I'll be honest, I have no sense of time after 16 years of drawing, but I've been told I work fast. So yes, I've improved over time by just... not stopping xD.
There are so many factors involved with speed though, from whether or not you're used to drawing the characters, how efficiently you use your art tools, and distractions in your workspace. There are 2 ways to get faster: Learn to draw faster and Eliminate wastes of time (distraction, switching between tasks too quickly as that slows you down, learn all the keyboard shortcuts).
My current rate is somewhere about 1-2 hours for a completely rendered complex panel. When batching together panels of 5 or more, the rate goes down because doing one stage at a time helps you focus in and avoid wasting time by switching tasks (going from sketch to line to color are three different modes of work, for example). So generally for story segment that 45 panels long, that'll take me 45 to 55 hours to complete. Working just 3ish hours a day cause I have 7 ongoing projects means one episode takes 15 - 18 days, so 3ish weeks.
I simplified the way I shade to save time too, an example of a Chapter title page:
Thumbnail (few minutes)
Pencils (I made two different sketches in fact so up to 30 minutes or so, fast and loose; by this point I had made a lot of concept art drawings of this character so i got used to drawing him and that speeds up the process too)
Inking (up to 30-40 minutes? I saved time by filling in darker areas for high contrast and depth+ save time shading; my favorite step)
Flats (Longest step but I did my linework on two layers, Outlines for major color sections on one and details on another so filling in flat colors is fast. that's another way to speed up flat coloring, but it takes some discipline with lines.)

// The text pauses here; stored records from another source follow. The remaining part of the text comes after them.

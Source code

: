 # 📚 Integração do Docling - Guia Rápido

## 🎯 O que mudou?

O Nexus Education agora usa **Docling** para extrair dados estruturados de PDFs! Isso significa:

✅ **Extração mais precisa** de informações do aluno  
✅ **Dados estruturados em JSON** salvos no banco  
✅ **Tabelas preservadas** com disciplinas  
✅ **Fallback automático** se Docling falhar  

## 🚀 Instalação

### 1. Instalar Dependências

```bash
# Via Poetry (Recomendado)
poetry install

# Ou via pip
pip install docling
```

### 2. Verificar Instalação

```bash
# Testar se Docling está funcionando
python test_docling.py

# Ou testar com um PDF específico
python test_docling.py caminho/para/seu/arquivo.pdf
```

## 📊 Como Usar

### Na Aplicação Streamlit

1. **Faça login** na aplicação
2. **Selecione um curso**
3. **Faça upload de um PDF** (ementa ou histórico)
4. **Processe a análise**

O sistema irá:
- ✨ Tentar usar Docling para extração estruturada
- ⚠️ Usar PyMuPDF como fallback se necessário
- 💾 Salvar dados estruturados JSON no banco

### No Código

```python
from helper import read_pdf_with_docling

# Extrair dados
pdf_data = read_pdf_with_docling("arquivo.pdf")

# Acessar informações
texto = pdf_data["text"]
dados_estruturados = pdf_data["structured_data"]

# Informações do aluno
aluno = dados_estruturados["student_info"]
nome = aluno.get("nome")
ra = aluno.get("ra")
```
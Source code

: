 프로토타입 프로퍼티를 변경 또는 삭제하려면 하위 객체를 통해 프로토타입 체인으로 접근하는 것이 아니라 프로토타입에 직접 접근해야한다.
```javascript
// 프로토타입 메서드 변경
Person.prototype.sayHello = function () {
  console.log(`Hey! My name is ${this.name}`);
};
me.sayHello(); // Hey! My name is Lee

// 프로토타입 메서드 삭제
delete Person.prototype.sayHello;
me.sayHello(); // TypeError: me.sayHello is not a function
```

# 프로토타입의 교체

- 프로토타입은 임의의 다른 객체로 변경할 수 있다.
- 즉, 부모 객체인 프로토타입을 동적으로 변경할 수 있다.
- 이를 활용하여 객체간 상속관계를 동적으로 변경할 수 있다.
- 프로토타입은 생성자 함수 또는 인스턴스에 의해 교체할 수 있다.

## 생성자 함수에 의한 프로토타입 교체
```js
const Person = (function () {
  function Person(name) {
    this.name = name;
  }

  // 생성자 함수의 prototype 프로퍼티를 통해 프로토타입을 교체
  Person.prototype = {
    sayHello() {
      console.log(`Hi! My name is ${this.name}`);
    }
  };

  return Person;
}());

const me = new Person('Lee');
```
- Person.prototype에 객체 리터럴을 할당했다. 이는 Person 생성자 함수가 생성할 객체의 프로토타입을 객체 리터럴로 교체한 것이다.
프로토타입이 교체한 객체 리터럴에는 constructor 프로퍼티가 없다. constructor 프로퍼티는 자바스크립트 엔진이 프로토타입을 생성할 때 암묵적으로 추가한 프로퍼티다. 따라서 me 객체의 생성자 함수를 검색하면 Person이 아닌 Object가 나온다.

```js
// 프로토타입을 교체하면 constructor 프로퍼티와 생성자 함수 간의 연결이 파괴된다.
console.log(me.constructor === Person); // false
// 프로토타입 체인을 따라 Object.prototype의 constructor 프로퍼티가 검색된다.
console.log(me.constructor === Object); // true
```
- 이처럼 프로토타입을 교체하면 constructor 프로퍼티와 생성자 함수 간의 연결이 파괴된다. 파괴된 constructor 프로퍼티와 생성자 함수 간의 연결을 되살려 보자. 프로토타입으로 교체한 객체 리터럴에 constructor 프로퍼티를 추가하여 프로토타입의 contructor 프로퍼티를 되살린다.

Render (Shading and lighting, trying to stick to a bare minimum needed to add some depth to the coloring. using one shade hue per color area (but with a brush on opacity pressure so I can have sharp shadows within lighter general shadows) and gradient lighting over the whole thing for ambiance.)
Some background:
Been drawing for 16 years self-taught
Been to college for art/animation -4 years of drawing and design-related classes
Been actually finishing comics only in the last few years, two one-shots and one premium comic.
My entire goal in college was to learn to draw fast and accurate. Drawing well and drawing fast are like a venn diagram with a number of factors that affect each side. You slow down to learn to draw well (learning anatomy, lighting, the theory), then you take what you learnt and practice doing it as fast as possible while gradually slowing it down in a session (About ten 10-to-30-second Gesture drawings, and five 1-minute , three 5-minute , and one 10-minute drawings is a classical way to practice)
There's a difference between training to get faster and just getting ambiently faster because the longer and more consistently you work, the more efficient you'll become just by that practice. The difference lies in the speed at which you can improve. IF you want to improve fast, then it requires training more often (like exercising for bigger muscles), and studying art. Otherwise, it's perfectly alright to just keep drawing, mindful of any improvements you can make through review and moving on to complete the next thing.
Combine that with eliminating distracting and time-wasting actions (those little 1-2 second things you do inbetween working adds up in the hours, days and weeks) and you're on a steady path to improve.